Cory Maye vs. Sgt. Joseph Chavalia

Wednesday, August 13th, 2008

A comparison of what happens to frightened citizens who shoot at threats they can’t see during a drug raid vs. what happens to frightened police officers who shoot at threats they can’t see during a drug raid.

You could substitute Ryan Frederick or Derrick Foster (among others) for Cory Maye. And you could substitute Dep. Christopher Long and a whole host of others for Chavalia.

Police who make mistakes during drug raids get suspended with pay, and ultimately vindicated. Citizens who make mistakes during drug raids go to jail.

Digg it |  reddit | |  Fark

6 Responses to “Cory Maye vs. Sgt. Joseph Chavalia”

  1. #1 |  ktc2 | 

    Side by side the difference is nauseating.

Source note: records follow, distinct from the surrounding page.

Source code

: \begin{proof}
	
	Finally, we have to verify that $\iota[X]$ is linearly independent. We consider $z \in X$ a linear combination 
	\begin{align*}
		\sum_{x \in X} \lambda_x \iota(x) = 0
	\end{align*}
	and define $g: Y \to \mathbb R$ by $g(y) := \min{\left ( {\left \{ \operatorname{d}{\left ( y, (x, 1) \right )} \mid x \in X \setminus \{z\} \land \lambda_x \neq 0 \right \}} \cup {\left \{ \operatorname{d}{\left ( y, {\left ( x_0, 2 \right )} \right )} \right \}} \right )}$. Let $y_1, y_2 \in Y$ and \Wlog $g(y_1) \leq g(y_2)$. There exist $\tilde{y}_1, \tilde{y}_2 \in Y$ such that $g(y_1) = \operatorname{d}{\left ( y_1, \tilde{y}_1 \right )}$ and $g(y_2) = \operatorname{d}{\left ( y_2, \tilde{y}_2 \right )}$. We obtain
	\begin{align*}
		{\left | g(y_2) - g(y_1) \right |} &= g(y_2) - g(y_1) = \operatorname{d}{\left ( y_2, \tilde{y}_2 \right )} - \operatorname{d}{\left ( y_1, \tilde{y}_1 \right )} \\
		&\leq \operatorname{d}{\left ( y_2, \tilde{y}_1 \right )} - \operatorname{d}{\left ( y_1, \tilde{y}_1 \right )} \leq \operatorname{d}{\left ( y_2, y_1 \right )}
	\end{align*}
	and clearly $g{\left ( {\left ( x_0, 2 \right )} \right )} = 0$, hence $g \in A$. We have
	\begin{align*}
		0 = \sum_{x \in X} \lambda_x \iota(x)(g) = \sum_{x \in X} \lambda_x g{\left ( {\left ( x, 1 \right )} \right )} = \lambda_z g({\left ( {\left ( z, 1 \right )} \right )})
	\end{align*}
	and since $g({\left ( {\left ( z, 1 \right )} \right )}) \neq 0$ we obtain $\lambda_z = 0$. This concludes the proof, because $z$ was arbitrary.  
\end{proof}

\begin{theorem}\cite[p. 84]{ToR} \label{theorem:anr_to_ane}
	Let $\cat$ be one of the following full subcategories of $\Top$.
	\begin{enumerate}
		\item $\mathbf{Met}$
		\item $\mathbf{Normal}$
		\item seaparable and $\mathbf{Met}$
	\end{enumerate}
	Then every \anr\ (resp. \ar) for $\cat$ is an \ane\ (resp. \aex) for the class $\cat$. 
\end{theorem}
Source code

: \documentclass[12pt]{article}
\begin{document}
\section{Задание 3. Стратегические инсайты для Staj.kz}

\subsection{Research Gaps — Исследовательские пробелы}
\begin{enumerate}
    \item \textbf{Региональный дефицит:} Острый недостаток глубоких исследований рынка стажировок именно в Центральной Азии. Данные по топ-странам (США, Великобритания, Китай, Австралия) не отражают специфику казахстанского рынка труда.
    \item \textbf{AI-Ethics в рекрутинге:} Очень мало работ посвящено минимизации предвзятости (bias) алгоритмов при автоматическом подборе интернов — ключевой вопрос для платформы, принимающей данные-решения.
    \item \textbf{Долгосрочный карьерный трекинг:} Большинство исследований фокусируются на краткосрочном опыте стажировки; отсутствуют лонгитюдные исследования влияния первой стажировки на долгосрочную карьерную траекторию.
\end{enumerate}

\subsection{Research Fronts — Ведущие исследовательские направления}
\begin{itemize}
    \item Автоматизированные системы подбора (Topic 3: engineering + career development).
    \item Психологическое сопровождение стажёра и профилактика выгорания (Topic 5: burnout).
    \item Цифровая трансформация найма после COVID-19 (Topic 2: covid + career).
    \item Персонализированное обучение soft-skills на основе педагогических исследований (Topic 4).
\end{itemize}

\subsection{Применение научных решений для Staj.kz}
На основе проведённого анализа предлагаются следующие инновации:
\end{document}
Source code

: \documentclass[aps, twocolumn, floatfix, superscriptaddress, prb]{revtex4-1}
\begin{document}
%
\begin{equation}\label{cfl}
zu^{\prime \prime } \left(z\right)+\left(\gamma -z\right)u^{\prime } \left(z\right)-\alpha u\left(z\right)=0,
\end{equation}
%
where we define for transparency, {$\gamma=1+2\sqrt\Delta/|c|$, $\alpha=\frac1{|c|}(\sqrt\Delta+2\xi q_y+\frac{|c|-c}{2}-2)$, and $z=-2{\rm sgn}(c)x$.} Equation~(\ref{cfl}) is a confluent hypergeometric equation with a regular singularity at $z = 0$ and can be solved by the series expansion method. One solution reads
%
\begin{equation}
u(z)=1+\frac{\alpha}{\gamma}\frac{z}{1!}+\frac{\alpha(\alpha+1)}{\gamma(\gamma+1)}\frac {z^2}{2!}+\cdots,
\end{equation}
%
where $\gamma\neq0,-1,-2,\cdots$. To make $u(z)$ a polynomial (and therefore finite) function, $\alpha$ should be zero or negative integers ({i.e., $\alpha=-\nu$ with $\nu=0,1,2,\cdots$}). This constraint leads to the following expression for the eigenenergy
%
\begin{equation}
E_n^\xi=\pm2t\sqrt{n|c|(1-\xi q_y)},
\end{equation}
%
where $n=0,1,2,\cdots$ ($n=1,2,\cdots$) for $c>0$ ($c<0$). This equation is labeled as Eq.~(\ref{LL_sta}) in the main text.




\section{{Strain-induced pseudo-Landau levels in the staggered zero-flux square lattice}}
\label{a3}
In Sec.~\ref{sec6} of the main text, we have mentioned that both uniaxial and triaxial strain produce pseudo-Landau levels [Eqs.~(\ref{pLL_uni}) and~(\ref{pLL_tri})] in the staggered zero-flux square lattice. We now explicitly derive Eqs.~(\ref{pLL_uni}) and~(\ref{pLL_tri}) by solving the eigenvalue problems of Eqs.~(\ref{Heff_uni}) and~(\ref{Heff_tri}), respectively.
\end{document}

    Our police are out of control and more danger to us than most of the “criminals”.

  2. #2 |  Bronwyn | 

    [paraphrase] If the judge had given the Maye jury similar instructions to what was given to the Lima jury, we wouldn’t even know Cory Maye’s name

    Ain’t that the damned truth! Much as I care about the man, much as I consider him a friend, I wish I didn’t know him.

  3. #3 |  nobahdi | 

    Was anyone else not aware that negligent homicide is a misdemeanor? And Chavalia only faced 8 months in jail if convicted?

  4. #4 |  T.Mike | 

    What’s truly appalling is how few people care. And how quickly they forget when they do hear about these things happening. This is a sad, sad situation.

  5. #5 |  supercat | 

    I know nothing about Officer Jones beyond what I’ve read here, but if I were on Maye’s jury and saw the documentation upon which the search warrant was issued, I would have commended Cory Maye for shooting a robber (and consequently acquitted him); if I had my druthers, others involved in the raid would be prosecuted for Officer Jones’ murder (under the Felony Murder rule).

    Per Article VI of the Constitution, any government action which violates the Constitution is illegitimate. Per Amendment IV, search warrants may only be issued on the basis of an oath or affirmation, relating personal knowledge of the affiant sufficient to constitute probable cause. The only oath-backed personal knowledge in the warrant for Cory Maye’s dwelling was a vague observation that the place seemed to get an unusual amount of traffic. Since Officer Jones applied for the warrant personally, he should have known about its basis or lack thereof.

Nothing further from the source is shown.